RFR: 8345314: Add a red–black tree as a utility data structure [v12]
Axel Boldt-Christmas
aboldtch at openjdk.org
Thu Jan 16 11:12:50 UTC 2025
On Fri, 10 Jan 2025 10:03:22 GMT, Casper Norrbin <cnorrbin at openjdk.org> wrote:
>> Hi everyone,
>>
>> This effort began as an exploration of replacing the current NMT treap with a red-black tree. Along the way, I discovered that others were also interested in having a general-purpose tree structure available within HotSpot.
>>
>> The red-black tree is designed to serve as a drop-in replacement for the existing NMT treap, keeping a nearly identical interface. However, I’ve also added a few additional requested features, such as an iterator.
>>
>> Testing builds off the treap tests, adding a few extra that inserts/removes and checks that the tree is correct. Testing uses the function `verify_self`, which iterates over the tree and checks that all red-black tree properties hold. Additionally, the tree has been tested in vmatree instead of the treap without any errors.
>>
>> For those who may want to revisit the fundamentals of red-black trees, [Wikipedia](https://en.wikipedia.org/wiki/Red%E2%80%93black_tree) offers a great summary with tables covering the various balancing cases. Alternatively, your favorite data structure book could provide even more insight.
>
> Casper Norrbin has updated the pull request incrementally with one additional commit since the last revision:
>
> clarified comment
Good work on the RB-tree implementation.
I am no expert in RB-trees but the implementation does not look obviously incorrect. And the gtest and verification looks comprehensive. (Only thing I might have extended is to randomness to also check the visitor and iterators. Something like generating a random ordered set of keys in a different container, insert them in some random order, maybe including insertions and removals of other keys and then check that the visitor and iterator visit this set correctly.)

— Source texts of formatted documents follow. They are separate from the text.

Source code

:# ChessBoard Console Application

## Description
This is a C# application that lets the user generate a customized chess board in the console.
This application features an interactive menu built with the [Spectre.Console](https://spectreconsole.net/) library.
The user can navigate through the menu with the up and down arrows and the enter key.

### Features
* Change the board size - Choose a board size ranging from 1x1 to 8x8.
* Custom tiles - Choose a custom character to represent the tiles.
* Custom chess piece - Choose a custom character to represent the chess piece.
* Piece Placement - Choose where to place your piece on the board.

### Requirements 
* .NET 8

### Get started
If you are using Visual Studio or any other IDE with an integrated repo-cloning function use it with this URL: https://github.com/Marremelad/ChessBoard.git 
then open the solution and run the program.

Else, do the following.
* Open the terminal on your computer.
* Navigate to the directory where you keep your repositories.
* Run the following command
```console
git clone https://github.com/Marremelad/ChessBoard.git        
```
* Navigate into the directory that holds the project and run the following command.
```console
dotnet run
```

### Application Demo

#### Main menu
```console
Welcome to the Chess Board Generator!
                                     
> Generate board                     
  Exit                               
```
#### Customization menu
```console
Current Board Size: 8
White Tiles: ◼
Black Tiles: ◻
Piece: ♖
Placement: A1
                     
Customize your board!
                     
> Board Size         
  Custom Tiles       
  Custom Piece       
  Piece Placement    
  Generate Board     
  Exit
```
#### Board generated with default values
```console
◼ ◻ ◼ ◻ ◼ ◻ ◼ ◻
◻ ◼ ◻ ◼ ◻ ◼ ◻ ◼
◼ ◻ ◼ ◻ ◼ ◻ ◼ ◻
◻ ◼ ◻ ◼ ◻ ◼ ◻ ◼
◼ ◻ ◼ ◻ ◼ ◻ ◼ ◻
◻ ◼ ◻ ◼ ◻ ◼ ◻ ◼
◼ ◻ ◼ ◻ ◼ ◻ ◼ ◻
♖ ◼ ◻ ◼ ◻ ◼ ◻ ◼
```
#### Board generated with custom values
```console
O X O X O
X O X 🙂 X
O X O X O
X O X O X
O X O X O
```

The RB-tree logic looks good to me.
Except for some small nits most of my feedback is about the API and the iteration.
I would like to avoid GrowableArrays in the implementation, but maybe I am missing a reason why they are preferable. If we could design the iterators to work more like standard C++ iterators (at least simplified but compatible versions) would make them more useful and ergonomic. There is also an opportunity to use such iterators as cursors and create a nice interface for using this tree in many different scenarios.

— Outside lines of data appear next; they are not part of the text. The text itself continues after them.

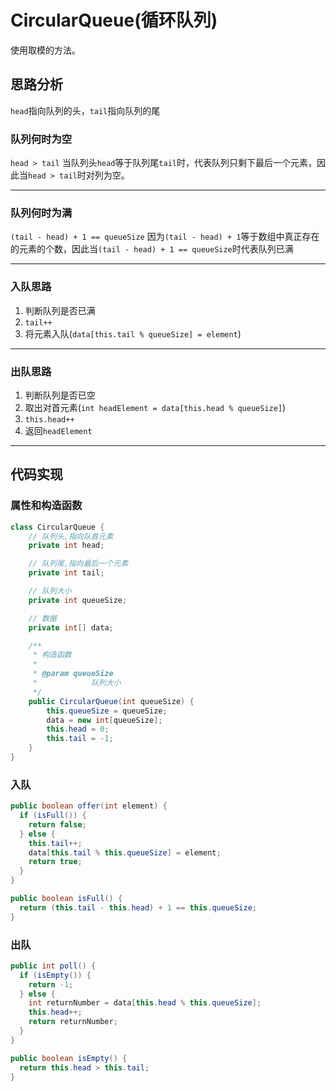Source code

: # CircularQueue(循环队列)
使用取模的方法。

## 思路分析
`head`指向队列的头，`tail`指向队列的尾
### 队列何时为空
`head > tail`
当队列头`head`等于队列尾`tail`时，代表队列只剩下最后一个元素，因此当`head > tail`时对列为空。

---

### 队列何时为满
`(tail - head) + 1 == queueSize`
因为`(tail - head) + 1`等于数组中真正存在的元素的个数，因此当`(tail - head) + 1 == queueSize`时代表队列已满

---

### 入队思路
1. 判断队列是否已满
2. `tail++`
3. 将元素入队(`data[this.tail % queueSize] = element`)

---

### 出队思路
1. 判断队列是否已空
2. 取出对首元素(`int headElement = data[this.head % queueSize]`)
3. `this.head++`
4. 返回`headElement`

---

## 代码实现
### 属性和构造函数
```java
class CircularQueue {
	// 队列头,指向队首元素
	private int head;

	// 队列尾,指向最后一个元素
	private int tail;

	// 队列大小
	private int queueSize;

	// 数据
	private int[] data;

	/**
	 * 构造函数
	 *
	 * @param queueSize
	 *            队列大小
	 */
	public CircularQueue(int queueSize) {
		this.queueSize = queueSize;
		data = new int[queueSize];
		this.head = 0;
		this.tail = -1;
	}
}
```

### 入队
```java
public boolean offer(int element) {
  if (isFull()) {
    return false;
  } else {
    this.tail++;
    data[this.tail % this.queueSize] = element;
    return true;
  }
}

public boolean isFull() {
  return (this.tail - this.head) + 1 == this.queueSize;
}
```

### 出队
```java
public int poll() {
  if (isEmpty()) {
    return -1;
  } else {
    int returnNumber = data[this.head % this.queueSize];
    this.head++;
    return returnNumber;
  }
}

public boolean isEmpty() {
  return this.head > this.tail;
}
```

The second is if we should add more const version of the APIs to make it easier to work with the tree in const context (e.g. pass around the tree as a `const& Tree`). At least `const V* find(const K& key) const` seems useful to have a const `contains`.
Overall I think this is nice. But I would like some feedback on my comments w.r.t. the API before approving.
src/hotspot/share/utilities/rbTree.hpp line 119:
> 117: _allocator.free(node);
> 118: _num_nodes--;
> 119: }
Are we assuming that the key is always trivially destructible? Maybe we should document and statically assert this. Even if it is not, it is usually nice to call the destructor to end the objects lifetime.
src/hotspot/share/utilities/rbTree.hpp line 167:
> 165: // Removes the given node from the tree.
> 166: // Returns true if the node was successfully removed, false otherwise.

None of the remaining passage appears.